### TASK STATEMENT:
For each line below, check whether "variable" is present. Report how many lines have it, nothing else.

((

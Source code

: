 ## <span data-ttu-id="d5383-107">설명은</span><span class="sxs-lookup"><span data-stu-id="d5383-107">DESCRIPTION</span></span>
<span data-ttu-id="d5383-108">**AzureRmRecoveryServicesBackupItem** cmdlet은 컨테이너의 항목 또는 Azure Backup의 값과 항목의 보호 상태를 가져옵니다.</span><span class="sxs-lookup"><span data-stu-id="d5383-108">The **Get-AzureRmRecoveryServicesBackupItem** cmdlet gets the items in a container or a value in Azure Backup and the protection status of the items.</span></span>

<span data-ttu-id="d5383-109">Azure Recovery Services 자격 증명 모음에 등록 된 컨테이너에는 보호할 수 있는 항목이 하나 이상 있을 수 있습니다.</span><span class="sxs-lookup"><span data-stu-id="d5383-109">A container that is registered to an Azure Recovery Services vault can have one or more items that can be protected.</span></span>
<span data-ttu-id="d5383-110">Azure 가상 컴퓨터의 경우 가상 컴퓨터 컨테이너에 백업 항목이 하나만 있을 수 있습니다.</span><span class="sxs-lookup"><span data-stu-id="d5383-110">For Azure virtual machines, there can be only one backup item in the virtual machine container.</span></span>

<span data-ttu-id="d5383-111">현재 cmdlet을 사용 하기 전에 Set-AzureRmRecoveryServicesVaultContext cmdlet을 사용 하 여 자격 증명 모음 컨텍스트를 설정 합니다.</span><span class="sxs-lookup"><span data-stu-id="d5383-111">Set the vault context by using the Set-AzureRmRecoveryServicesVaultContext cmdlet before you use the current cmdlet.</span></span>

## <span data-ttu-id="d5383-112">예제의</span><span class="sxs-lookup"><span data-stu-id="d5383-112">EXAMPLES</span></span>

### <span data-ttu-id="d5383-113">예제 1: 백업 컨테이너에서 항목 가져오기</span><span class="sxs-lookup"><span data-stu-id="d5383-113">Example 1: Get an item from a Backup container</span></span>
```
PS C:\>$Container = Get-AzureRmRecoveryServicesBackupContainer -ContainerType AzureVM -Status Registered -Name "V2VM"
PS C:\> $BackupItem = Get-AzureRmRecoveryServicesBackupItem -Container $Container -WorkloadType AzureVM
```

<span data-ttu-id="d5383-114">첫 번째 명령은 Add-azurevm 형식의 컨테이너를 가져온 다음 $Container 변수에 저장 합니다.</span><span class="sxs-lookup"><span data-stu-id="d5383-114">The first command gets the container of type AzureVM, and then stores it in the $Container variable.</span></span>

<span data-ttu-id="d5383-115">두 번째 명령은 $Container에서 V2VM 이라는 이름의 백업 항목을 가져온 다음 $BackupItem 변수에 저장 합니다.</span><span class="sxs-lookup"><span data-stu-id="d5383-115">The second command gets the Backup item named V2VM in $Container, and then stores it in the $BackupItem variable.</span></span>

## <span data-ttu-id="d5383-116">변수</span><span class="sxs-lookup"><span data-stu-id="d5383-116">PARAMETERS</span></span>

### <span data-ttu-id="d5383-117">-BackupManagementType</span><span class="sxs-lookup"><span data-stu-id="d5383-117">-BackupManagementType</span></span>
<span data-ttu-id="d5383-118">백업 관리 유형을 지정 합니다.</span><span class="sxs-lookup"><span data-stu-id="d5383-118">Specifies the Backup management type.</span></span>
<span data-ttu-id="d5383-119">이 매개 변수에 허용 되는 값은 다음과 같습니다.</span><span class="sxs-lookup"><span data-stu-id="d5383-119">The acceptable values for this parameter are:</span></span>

))

### ANSWER TO THE EXERCISE:
2